◆ **Problem description**: Show every line below where "BRUNA" can be found.

◆ **Data in this exercise**:

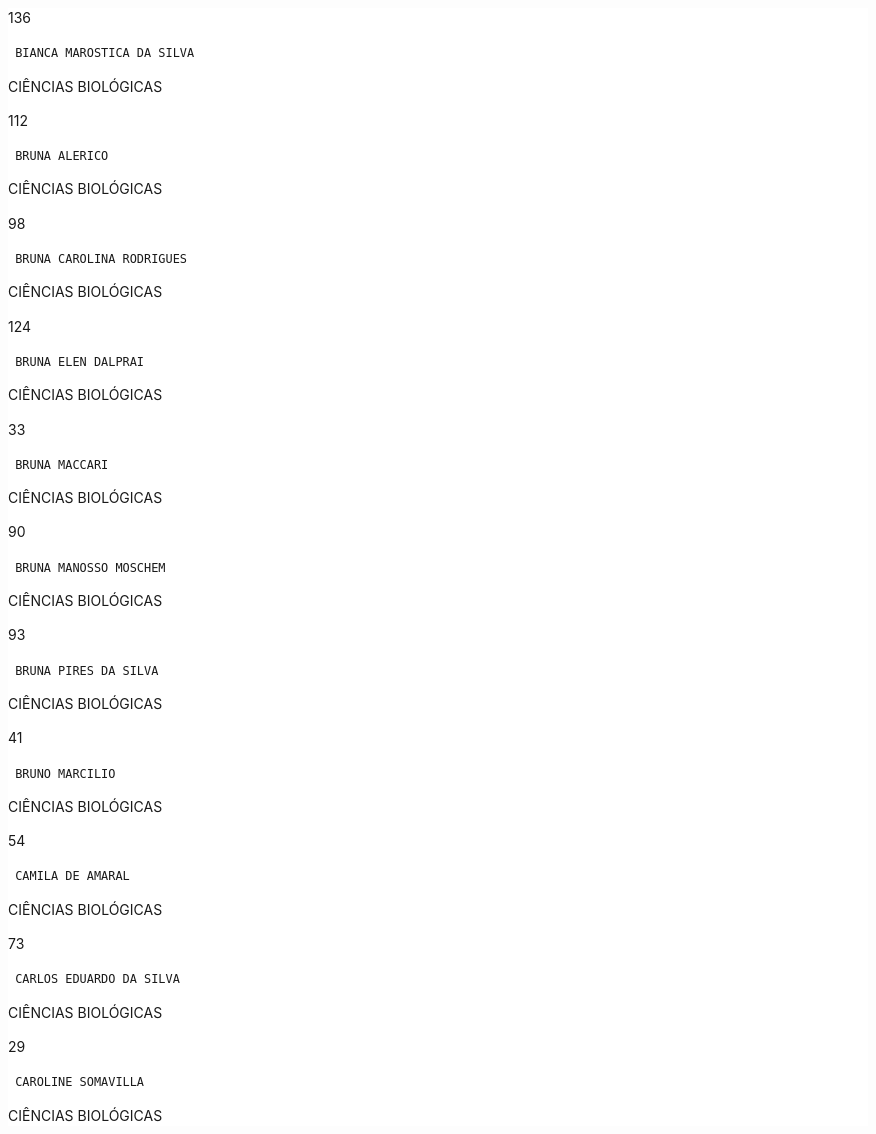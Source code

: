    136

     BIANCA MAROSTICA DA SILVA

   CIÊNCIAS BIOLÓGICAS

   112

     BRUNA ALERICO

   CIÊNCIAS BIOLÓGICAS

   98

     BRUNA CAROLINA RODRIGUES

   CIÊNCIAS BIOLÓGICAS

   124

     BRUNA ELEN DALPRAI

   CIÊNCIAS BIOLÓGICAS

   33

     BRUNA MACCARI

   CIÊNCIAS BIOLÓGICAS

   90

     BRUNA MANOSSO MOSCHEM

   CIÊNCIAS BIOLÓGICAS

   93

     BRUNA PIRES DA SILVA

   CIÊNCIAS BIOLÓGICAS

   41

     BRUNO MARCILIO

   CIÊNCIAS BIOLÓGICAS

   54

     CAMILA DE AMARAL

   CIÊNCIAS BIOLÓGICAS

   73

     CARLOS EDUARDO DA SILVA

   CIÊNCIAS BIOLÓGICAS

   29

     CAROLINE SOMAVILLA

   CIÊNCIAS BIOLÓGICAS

--

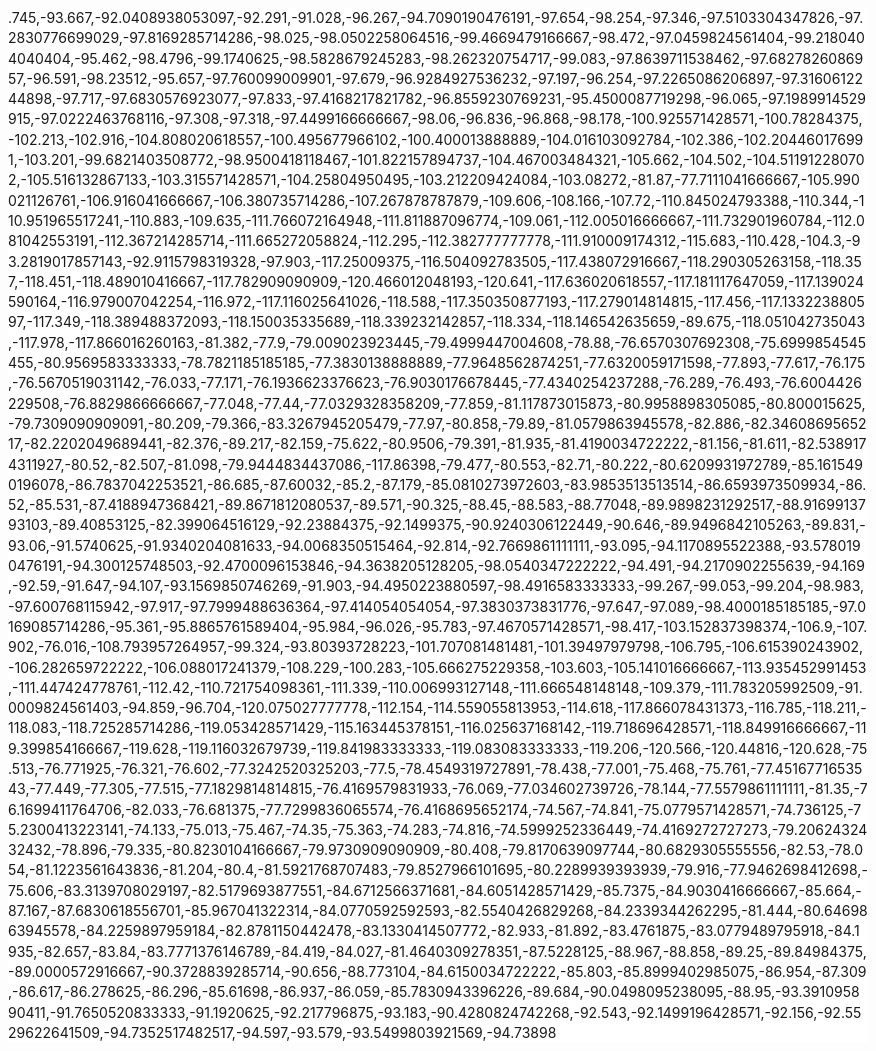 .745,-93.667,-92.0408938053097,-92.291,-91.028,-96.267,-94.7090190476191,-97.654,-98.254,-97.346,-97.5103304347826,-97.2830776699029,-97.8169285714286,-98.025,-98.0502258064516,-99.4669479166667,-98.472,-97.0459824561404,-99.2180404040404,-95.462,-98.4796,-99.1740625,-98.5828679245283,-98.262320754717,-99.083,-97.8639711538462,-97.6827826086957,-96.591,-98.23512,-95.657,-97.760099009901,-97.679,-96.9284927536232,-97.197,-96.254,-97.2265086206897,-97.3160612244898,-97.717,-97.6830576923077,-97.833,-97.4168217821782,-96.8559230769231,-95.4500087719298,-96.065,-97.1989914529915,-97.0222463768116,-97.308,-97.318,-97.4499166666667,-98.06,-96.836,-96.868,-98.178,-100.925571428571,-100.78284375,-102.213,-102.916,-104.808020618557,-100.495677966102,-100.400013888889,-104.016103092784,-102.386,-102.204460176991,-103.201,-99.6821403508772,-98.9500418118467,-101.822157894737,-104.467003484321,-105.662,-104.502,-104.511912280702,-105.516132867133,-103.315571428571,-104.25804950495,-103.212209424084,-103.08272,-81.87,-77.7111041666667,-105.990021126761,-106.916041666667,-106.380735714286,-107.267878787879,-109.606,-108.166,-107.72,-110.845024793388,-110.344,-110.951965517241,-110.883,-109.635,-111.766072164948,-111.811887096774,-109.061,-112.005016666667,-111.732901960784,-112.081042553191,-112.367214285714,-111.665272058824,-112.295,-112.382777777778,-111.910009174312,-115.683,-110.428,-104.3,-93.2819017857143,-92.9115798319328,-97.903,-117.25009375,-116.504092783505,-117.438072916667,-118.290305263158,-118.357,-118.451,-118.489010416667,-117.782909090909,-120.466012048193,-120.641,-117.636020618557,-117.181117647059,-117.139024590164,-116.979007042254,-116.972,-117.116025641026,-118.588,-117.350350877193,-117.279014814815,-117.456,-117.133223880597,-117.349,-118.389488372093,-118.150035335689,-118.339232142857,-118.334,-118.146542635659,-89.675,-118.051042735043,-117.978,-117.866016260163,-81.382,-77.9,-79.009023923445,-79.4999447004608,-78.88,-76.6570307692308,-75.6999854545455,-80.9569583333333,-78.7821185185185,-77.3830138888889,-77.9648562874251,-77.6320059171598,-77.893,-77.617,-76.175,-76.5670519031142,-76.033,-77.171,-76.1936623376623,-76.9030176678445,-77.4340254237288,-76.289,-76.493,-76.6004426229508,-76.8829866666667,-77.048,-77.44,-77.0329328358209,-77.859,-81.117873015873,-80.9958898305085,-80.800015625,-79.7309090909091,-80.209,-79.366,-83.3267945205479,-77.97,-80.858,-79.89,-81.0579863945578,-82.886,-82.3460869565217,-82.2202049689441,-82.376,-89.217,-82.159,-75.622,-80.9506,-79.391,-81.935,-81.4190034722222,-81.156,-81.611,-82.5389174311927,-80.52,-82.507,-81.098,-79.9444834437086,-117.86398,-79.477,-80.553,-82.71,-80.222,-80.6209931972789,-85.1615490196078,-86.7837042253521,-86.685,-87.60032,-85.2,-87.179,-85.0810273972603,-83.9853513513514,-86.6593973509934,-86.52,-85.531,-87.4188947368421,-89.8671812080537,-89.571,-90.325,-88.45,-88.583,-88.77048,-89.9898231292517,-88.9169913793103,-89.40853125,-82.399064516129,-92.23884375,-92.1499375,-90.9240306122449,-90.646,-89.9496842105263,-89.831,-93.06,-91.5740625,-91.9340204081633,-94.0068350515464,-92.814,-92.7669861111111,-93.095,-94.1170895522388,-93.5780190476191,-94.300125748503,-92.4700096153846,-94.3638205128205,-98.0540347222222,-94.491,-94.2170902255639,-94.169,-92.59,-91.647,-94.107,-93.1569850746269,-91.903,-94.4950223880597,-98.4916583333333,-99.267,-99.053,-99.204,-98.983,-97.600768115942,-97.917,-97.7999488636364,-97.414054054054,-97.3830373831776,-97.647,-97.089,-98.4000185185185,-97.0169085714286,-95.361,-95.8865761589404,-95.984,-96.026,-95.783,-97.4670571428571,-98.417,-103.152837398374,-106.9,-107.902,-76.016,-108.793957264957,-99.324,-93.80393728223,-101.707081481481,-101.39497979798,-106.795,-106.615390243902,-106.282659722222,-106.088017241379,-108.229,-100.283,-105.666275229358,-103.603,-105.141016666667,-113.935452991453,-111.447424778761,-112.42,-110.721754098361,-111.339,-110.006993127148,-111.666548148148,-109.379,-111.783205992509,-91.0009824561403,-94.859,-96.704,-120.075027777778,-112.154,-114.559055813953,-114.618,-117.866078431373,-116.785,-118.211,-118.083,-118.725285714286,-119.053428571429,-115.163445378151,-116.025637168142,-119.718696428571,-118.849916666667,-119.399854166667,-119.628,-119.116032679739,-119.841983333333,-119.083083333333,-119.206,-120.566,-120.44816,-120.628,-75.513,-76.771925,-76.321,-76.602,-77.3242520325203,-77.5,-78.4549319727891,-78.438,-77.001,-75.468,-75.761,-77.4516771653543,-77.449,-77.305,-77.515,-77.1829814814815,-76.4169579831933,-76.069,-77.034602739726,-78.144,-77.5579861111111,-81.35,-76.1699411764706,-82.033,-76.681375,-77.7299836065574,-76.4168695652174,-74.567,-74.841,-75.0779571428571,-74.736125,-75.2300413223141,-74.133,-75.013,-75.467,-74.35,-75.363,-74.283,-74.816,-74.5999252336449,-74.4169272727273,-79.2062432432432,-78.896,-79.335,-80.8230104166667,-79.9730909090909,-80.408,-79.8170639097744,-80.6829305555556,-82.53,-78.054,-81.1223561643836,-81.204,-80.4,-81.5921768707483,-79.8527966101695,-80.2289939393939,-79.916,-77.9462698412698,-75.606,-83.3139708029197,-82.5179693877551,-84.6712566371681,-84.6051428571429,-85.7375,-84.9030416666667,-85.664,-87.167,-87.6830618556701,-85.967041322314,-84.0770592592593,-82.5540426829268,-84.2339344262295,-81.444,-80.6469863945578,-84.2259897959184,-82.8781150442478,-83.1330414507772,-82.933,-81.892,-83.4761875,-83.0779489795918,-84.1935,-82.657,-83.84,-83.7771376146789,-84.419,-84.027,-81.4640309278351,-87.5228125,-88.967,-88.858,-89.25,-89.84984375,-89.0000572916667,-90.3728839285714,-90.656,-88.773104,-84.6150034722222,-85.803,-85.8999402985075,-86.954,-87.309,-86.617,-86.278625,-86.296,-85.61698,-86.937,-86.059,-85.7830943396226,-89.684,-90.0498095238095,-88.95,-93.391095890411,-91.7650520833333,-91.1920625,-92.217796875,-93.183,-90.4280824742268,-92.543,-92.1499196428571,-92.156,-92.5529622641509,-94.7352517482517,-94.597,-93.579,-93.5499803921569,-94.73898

◆ **Task solution**:
     BRUNA ALERICO
     BRUNA CAROLINA RODRIGUES
     BRUNA ELEN DALPRAI
     BRUNA MACCARI
     BRUNA MANOSSO MOSCHEM
     BRUNA PIRES DA SILVA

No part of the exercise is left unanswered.